Stored records:
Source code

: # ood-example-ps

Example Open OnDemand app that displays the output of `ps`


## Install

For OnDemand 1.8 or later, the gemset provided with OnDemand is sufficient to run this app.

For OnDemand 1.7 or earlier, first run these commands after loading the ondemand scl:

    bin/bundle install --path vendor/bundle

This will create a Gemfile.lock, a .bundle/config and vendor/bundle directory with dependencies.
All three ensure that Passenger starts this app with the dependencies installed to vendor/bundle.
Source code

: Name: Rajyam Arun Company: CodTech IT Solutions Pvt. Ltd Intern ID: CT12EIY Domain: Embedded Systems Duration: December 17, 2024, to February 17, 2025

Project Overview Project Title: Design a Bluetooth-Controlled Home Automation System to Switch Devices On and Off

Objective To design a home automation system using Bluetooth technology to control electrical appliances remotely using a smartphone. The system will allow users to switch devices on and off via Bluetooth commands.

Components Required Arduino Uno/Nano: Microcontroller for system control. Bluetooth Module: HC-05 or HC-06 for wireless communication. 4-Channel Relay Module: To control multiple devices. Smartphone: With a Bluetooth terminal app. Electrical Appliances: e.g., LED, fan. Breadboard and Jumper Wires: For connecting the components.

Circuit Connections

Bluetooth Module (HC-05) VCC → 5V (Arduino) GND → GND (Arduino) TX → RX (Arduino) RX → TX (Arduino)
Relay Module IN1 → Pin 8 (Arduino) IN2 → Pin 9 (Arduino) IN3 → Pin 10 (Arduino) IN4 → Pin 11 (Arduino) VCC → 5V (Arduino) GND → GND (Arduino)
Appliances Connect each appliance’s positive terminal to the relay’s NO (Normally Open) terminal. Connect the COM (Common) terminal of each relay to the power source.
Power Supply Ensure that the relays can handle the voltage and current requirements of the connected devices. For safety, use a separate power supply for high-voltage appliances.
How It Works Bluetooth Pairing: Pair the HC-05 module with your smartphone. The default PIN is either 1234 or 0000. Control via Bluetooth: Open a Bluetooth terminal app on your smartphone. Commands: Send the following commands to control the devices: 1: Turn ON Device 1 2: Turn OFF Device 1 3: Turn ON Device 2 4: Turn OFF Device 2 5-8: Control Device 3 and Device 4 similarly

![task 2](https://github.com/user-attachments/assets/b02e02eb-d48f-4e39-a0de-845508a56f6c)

What is required: Retype the entries exactly, including every line.

Answer to the exercise:
Source code

: # ood-example-ps

Example Open OnDemand app that displays the output of `ps`


## Install

For OnDemand 1.8 or later, the gemset provided with OnDemand is sufficient to run this app.

For OnDemand 1.7 or earlier, first run these commands after loading the ondemand scl:

    bin/bundle install --path vendor/bundle

This will create a Gemfile.lock, a .bundle/config and vendor/bundle directory with dependencies.
All three ensure that Passenger starts this app with the dependencies installed to vendor/bundle.
Source code

: Name: Rajyam Arun Company: CodTech IT Solutions Pvt. Ltd Intern ID: CT12EIY Domain: Embedded Systems Duration: December 17, 2024, to February 17, 2025

Project Overview Project Title: Design a Bluetooth-Controlled Home Automation System to Switch Devices On and Off

Objective To design a home automation system using Bluetooth technology to control electrical appliances remotely using a smartphone. The system will allow users to switch devices on and off via Bluetooth commands.

Components Required Arduino Uno/Nano: Microcontroller for system control. Bluetooth Module: HC-05 or HC-06 for wireless communication. 4-Channel Relay Module: To control multiple devices. Smartphone: With a Bluetooth terminal app. Electrical Appliances: e.g., LED, fan. Breadboard and Jumper Wires: For connecting the components.

Circuit Connections

Bluetooth Module (HC-05) VCC → 5V (Arduino) GND → GND (Arduino) TX → RX (Arduino) RX → TX (Arduino)
Relay Module IN1 → Pin 8 (Arduino) IN2 → Pin 9 (Arduino) IN3 → Pin 10 (Arduino) IN4 → Pin 11 (Arduino) VCC → 5V (Arduino) GND → GND (Arduino)
Appliances Connect each appliance’s positive terminal to the relay’s NO (Normally Open) terminal. Connect the COM (Common) terminal of each relay to the power source.
Power Supply Ensure that the relays can handle the voltage and current requirements of the connected devices. For safety, use a separate power supply for high-voltage appliances.
How It Works Bluetooth Pairing: Pair the HC-05 module with your smartphone. The default PIN is either 1234 or 0000. Control via Bluetooth: Open a Bluetooth terminal app on your smartphone. Commands: Send the following commands to control the devices: 1: Turn ON Device 1 2: Turn OFF Device 1 3: Turn ON Device 2 4: Turn OFF Device 2 5-8: Control Device 3 and Device 4 similarly

![task 2](https://github.com/user-attachments/assets/b02e02eb-d48f-4e39-a0de-845508a56f6c)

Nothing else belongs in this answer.